Washington - A quarter of Wall Street and British financial executives have witnessed unethical or illegal conduct and as many believe such actions are needed to succeed, an industry survey showed on Tuesday.
Twenty-six percent of financial professionals polled by the New York-based law firm Labaton Sucharow said they had observed or had first-hand knowledge of wrongdoing at work.
Some 24% said they "may need to engage in unethical or illegal conduct in order to be successful" and 16 percent admitted they would commit the crime of insider trading, if they could get away with it.
"When misconduct is common and accepted by financial services professionals, the integrity of our entire financial system is at risk," said Jordan Thomas, head of Labaton Sucharow's whistleblower representation practice.
The survey will do little to boost confidence in the financial sector, which is already at an all-time low.
The industry has faced a string of controversies, legal investigations and denunciations since being blamed for helping to run the global economy into the ground via the 2008 financial crisis.
According to a recent Gallup poll, Americans' confidence in their banks is now at a record low of 21%, after the greatest decline of any institution relative to its historic average.
The latest scandal involves charges that Barclays traders manipulated key inter-bank lending rates that underpin the entire banking system.

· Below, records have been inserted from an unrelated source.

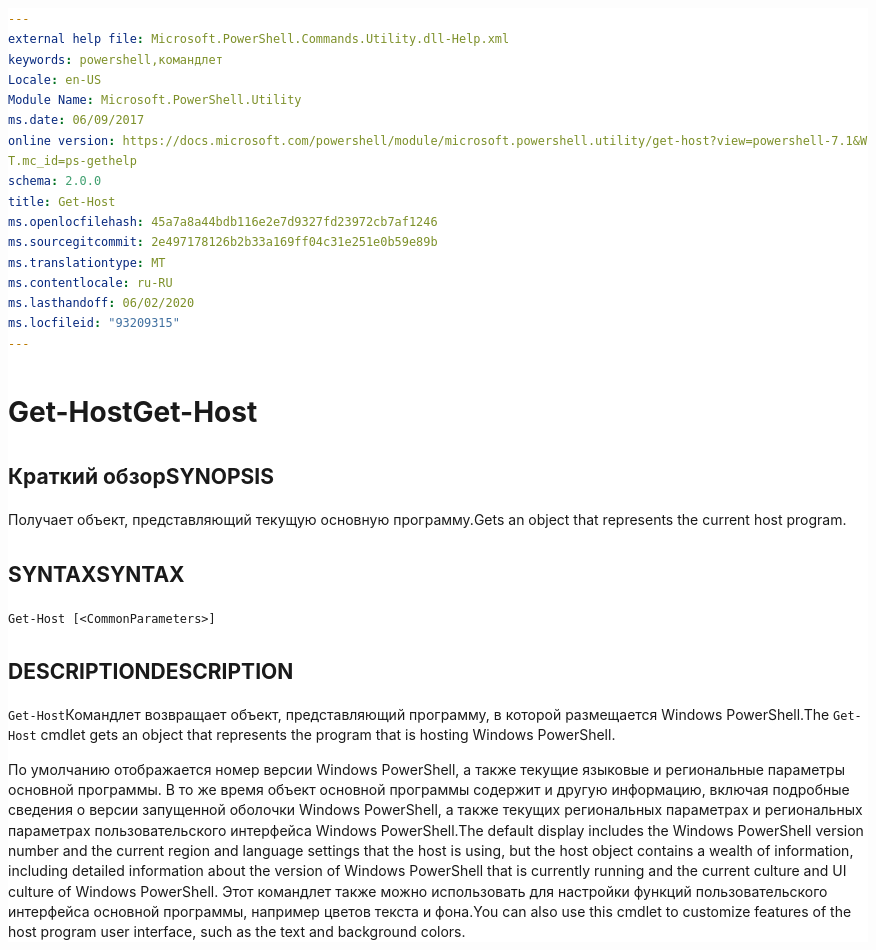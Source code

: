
 ```yaml
---
external help file: Microsoft.PowerShell.Commands.Utility.dll-Help.xml
keywords: powershell,командлет
Locale: en-US
Module Name: Microsoft.PowerShell.Utility
ms.date: 06/09/2017
online version: https://docs.microsoft.com/powershell/module/microsoft.powershell.utility/get-host?view=powershell-7.1&WT.mc_id=ps-gethelp
schema: 2.0.0
title: Get-Host
ms.openlocfilehash: 45a7a8a44bdb116e2e7d9327fd23972cb7af1246
ms.sourcegitcommit: 2e497178126b2b33a169ff04c31e251e0b59e89b
ms.translationtype: MT
ms.contentlocale: ru-RU
ms.lasthandoff: 06/02/2020
ms.locfileid: "93209315"
---
```

# <span data-ttu-id="2afe1-103">Get-Host</span><span class="sxs-lookup"><span data-stu-id="2afe1-103">Get-Host</span></span>

## <span data-ttu-id="2afe1-104">Краткий обзор</span><span class="sxs-lookup"><span data-stu-id="2afe1-104">SYNOPSIS</span></span>
<span data-ttu-id="2afe1-105">Получает объект, представляющий текущую основную программу.</span><span class="sxs-lookup"><span data-stu-id="2afe1-105">Gets an object that represents the current host program.</span></span>

## <span data-ttu-id="2afe1-106">SYNTAX</span><span class="sxs-lookup"><span data-stu-id="2afe1-106">SYNTAX</span></span>

```
Get-Host [<CommonParameters>]
```

## <span data-ttu-id="2afe1-107">DESCRIPTION</span><span class="sxs-lookup"><span data-stu-id="2afe1-107">DESCRIPTION</span></span>

<span data-ttu-id="2afe1-108">`Get-Host`Командлет возвращает объект, представляющий программу, в которой размещается Windows PowerShell.</span><span class="sxs-lookup"><span data-stu-id="2afe1-108">The `Get-Host` cmdlet gets an object that represents the program that is hosting Windows PowerShell.</span></span>

<span data-ttu-id="2afe1-109">По умолчанию отображается номер версии Windows PowerShell, а также текущие языковые и региональные параметры основной программы. В то же время объект основной программы содержит и другую информацию, включая подробные сведения о версии запущенной оболочки Windows PowerShell, а также текущих региональных параметрах и региональных параметрах пользовательского интерфейса Windows PowerShell.</span><span class="sxs-lookup"><span data-stu-id="2afe1-109">The default display includes the Windows PowerShell version number and the current region and language settings that the host is using, but the host object contains a wealth of information, including detailed information about the version of Windows PowerShell that is currently running and the current culture and UI culture of Windows PowerShell.</span></span> <span data-ttu-id="2afe1-110">Этот командлет также можно использовать для настройки функций пользовательского интерфейса основной программы, например цветов текста и фона.</span><span class="sxs-lookup"><span data-stu-id="2afe1-110">You can also use this cmdlet to customize features of the host program user interface, such as the text and background colors.</span></span>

The so-called Libor rate is used as a reference point for a range of consumer interest rates across the world, from US credit cards to European mortgages.
The controversy forced Barclays chief executive Bob Diamond to step down and may yet engulf other firms.
The Labaton Sucharow survey also provided some insight into why there may be such broad acceptance of dodgy dealing.
In a high-octane industry - where fortunes can be made or lost in seconds - money, stiff competition and a lack of policemen on the beat all seem to play their role in promoting wrongdoing.
Nearly half of the respondents said their competitors have engaged in illegal or unethical activity.
Thirty percent of respondents said their pay or bonuses put pressure on them to violate ethical standards.
Since the global financial crisis, governments on both sides of the Atlantic have introduced packages of sweeping reforms, including measures to curb bonuses that encourage reckless bets and boost the powers of regulators.
But there seems to be little fear of the watchdogs, who regularly complain they are outgunned by the super-rich industry.
Just one in four professionals said that financial services watchdogs or law enforcement agencies were effective at policing the sector.
The survey was conducted in June and included 500 respondents in Britain and the United States.
Financial services groups declined to comment on the survey.